Negative Multiply Add
Low:
vpnmadd52l132uq

vpnmadd52l213uq

vpnmadd52l231uq

vpnmadd52l132uq zmm0, zmm1, zmm2, imm

vpnmadd52l213uq zmm0, zmm1, zmm2, imm

vpnmadd52l231uq zmm0, zmm1, zmm2, imm

zmm0 = zmm1 - umullo52(zmm0, zmm2) * 2^imm

zmm0 = zmm2 - umullo52(zmm0, zmm1) * 2^imm

zmm0 = zmm0 - umullo52(zmm1, zmm2) * 2^imm

Unsigned High:
vpnmadd52h132uq

vpnmadd52h213uq

vpnmadd52h231uq

vpnmadd52h132uq zmm0, zmm1, zmm2, imm

vpnmadd52h213uq zmm0, zmm1, zmm2, imm

vpnmadd52h231uq zmm0, zmm1, zmm2, imm

zmm0 = zmm1 - umulhi52(zmm0, zmm2) * 2^imm

zmm0 = zmm2 - umulhi52(zmm0, zmm1) * 2^imm

zmm0 = zmm0 - umulhi52(zmm1, zmm2) * 2^imm

Signed High:
vpnmadd52h132q

vpnmadd52h213q

vpnmadd52h231q

vpnmadd52h132q zmm0, zmm1, zmm2, imm

vpnmadd52h213q zmm0, zmm1, zmm2, imm

vpnmadd52h231q zmm0, zmm1, zmm2, imm

zmm0 = zmm1 - smulhi52(zmm0, zmm2) * 2^imm

zmm0 = zmm2 - smulhi52(zmm0, zmm1) * 2^imm

zmm0 = zmm0 - smulhi52(zmm1, zmm2) * 2^imm

Notes:

umullo52(A, B): Take the bottom 52 bits of A and B as unsigned 52-bit integers. Multiply together to form a 104-bit product. Return lower 52 bits.

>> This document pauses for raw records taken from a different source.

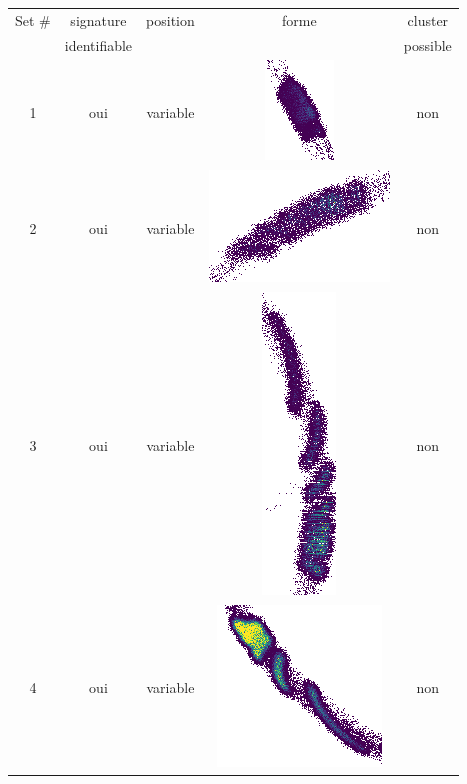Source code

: \begin{table}[h]
\centering
\begin{tabular}{|c|c|c|c|c|}
\hline
Set \# & signature & position & forme & cluster\\
 & identifiable & & & possible\\
\hline
1 & oui & variable & \includegraphics[scale=0.2]{images/set12.png}  & non \\
\hline
2 & oui & variable & \includegraphics[scale=0.2]{images/set13.png}  & non \\
\hline
3 & oui & variable & \includegraphics[scale=0.2]{images/set14.png}  & non \\
\hline
4 & oui & variable & \includegraphics[scale=0.2]{images/set15.png}  & non \\

\end{tabular}
\end{table}
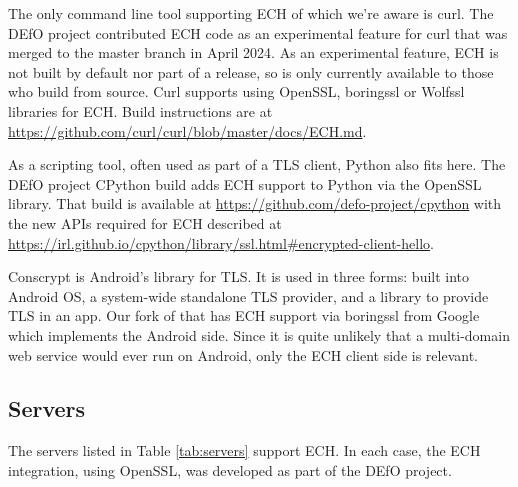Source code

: The only command line tool supporting ECH of which we're aware is curl. The
DEfO project
contributed ECH code as an experimental feature for curl that was merged to the
master branch in April 2024. As an experimental feature, ECH is not built by
default nor part of a release, so is only currently available to those who
build from source. Curl supports using OpenSSL, boringssl or Wolfssl libraries
for ECH.  Build instructions are at
\url{https://github.com/curl/curl/blob/master/docs/ECH.md}.

As a scripting tool, often used as part of a TLS client, Python also fits here.
The DEfO project CPython build adds ECH support to Python via the OpenSSL
library.  That build is available at
\url{https://github.com/defo-project/cpython} with the new APIs required for
ECH described at
\url{https://irl.github.io/cpython/library/ssl.html#encrypted-client-hello}.

Conscrypt is Android's library for TLS. It is used in three forms: built into
Android OS, a system-wide standalone TLS provider, and a library to provide TLS
in an app. Our fork of that has ECH support via boringssl from Google 
which implements the Android side. Since it is quite unlikely that a
multi-domain web service would ever run on Android, only the ECH client side is
relevant.

\subsection{Servers}

The servers listed in Table \ref{tab:servers} support ECH. In each case,
the ECH integration, using OpenSSL, was developed as part of the DEfO
project.

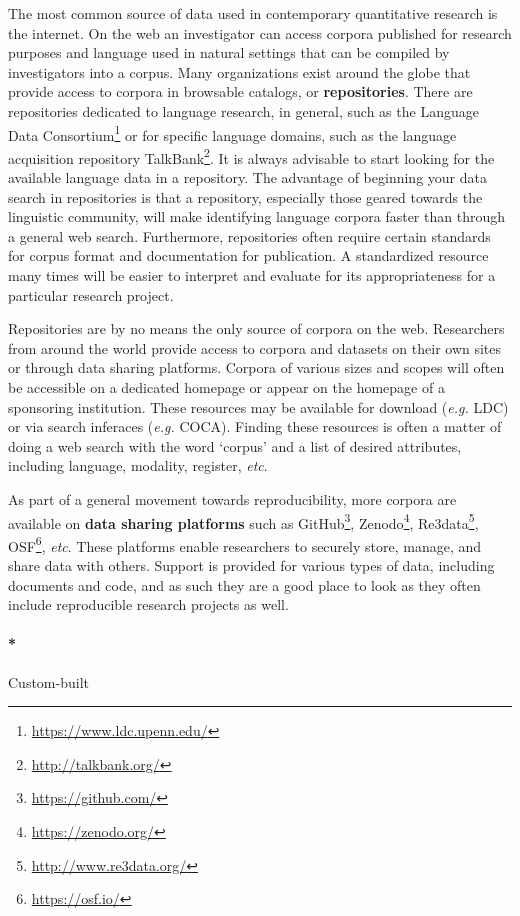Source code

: \documentclass[
  letterpaper,
]{latex/krantz}
\let\oldparagraph\paragraph
\renewcommand{\paragraph}[1]{\oldparagraph{#1}\mbox{}}
\DeclareRobustCommand{\href}[2]{#2\footnote{\url{#1}}}
\begin{document}
The most common source of data used in contemporary quantitative
research is the internet. On the web an investigator can access corpora
published for research purposes and language used in natural settings
that can be compiled by investigators into a corpus. Many organizations
exist around the globe that provide access to corpora in browsable
catalogs, or \textbf{repositories}. There are repositories dedicated to
language research, in general, such as the
\href{https://www.ldc.upenn.edu/}{Language Data Consortium} or for
specific language domains, such as the language acquisition repository
\href{http://talkbank.org/}{TalkBank}. It is always advisable to start
looking for the available language data in a repository. The advantage
of beginning your data search in repositories is that a repository,
especially those geared towards the linguistic community, will make
identifying language corpora faster than through a general web search.
Furthermore, repositories often require certain standards for corpus
format and documentation for publication. A standardized resource many
times will be easier to interpret and evaluate for its appropriateness
for a particular research project.

Repositories are by no means the only source of corpora on the web.
Researchers from around the world provide access to corpora and datasets
on their own sites or through data sharing platforms. Corpora of various
sizes and scopes will often be accessible on a dedicated homepage or
appear on the homepage of a sponsoring institution. These resources may
be available for download (\emph{e.g.} LDC) or via search inferaces
(\emph{e.g.} COCA). Finding these resources is often a matter of doing a
web search with the word `corpus' and a list of desired attributes,
including language, modality, register, \emph{etc}.

As part of a general movement towards reproducibility, more corpora are
available on \textbf{data sharing platforms} such as
\href{https://github.com/}{GitHub}, \href{https://zenodo.org/}{Zenodo},
\href{http://www.re3data.org/}{Re3data}, \href{https://osf.io/}{OSF},
\emph{etc}. These platforms enable researchers to securely store,
manage, and share data with others. Support is provided for various
types of data, including documents and code, and as such they are a good
place to look as they often include reproducible research projects as
well.

\hypertarget{custom-built}{%
\paragraph*{Custom-built}\label{custom-built}}
\end{document}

umulhi52(A, B): Take the bottom 52 bits of A and B as unsigned 52-bit integers. Multiply together to form a 104-bit product. Return upper 52 bits.

smulhi52(A, B): Take the bottom 52 bits of A and B as signed 52-bit integers (two's complement). Multiply together to form a product as a 104-bit two's complement integer. Arithmetic right shift this 104-bit integer by 52 bits. Return the lower 64 bits.

It's unspecified what should happen if imm is greater than 12. In reality, we don't care since it won't happen intentionally. So whatever is most reasonable or easiest to implement in hardware will work.

Also unspecified is whether to treat imm as a signed integer and allow negative shifts (or a right shift). I don't see a usecase for this so it's probably not necessary.

Faster AVX512 kshift and kadd:

Usefulness: 3

Difficulty to Implement: Potentially Difficult

All mask instructions which have cross-bit dependencies have 4 cycle latency on Skylake X. This is really slow. Can this be brought down?

(Update 2022: Centaur CNS and AMD Zen4 have both implemented AVX512 with 1-cycle latency for mask instructions. But more investigation is needed to see if these are true 1-cycle latency or if the overhead is being moved elsewhere such as domain switching delays.)

Motivation:

The 512-bit add-with-carry!

y-cruncher's benefit from this is marginal since it's not the performance bottleneck. But other bignum libraries may get much more.

Difficulty to Implement:

This may actually be more difficult than it looks due the design of the k registers. These mask registers are fast when accessed with 32-bit or 64-bit granular AVX512 instructions. This implies that each individual bit of the mask is reasonably close to its respective lane in the SIMD unit. But lane-crossing mask instructions (like kshift and kadd) have cross-lane dependencies. Given the size of the SIMD execution units and the distances between them, the mask bits would need to travel quite far on the die to "meet".

Adjacent Lane Permutes:

(This can be considered withdrawn at this point. Most things that require this can be done better using AVX512's all-to-all shuffles - even if it's less efficient in terms of silicon usage.)

Usefulness: 1

Difficulty to Implement: Easy

Let's call Adjacent Lane Permutes "ALPs" for short. This topic is big enough to write an entire blog. But until that happens, a short summary will have to do.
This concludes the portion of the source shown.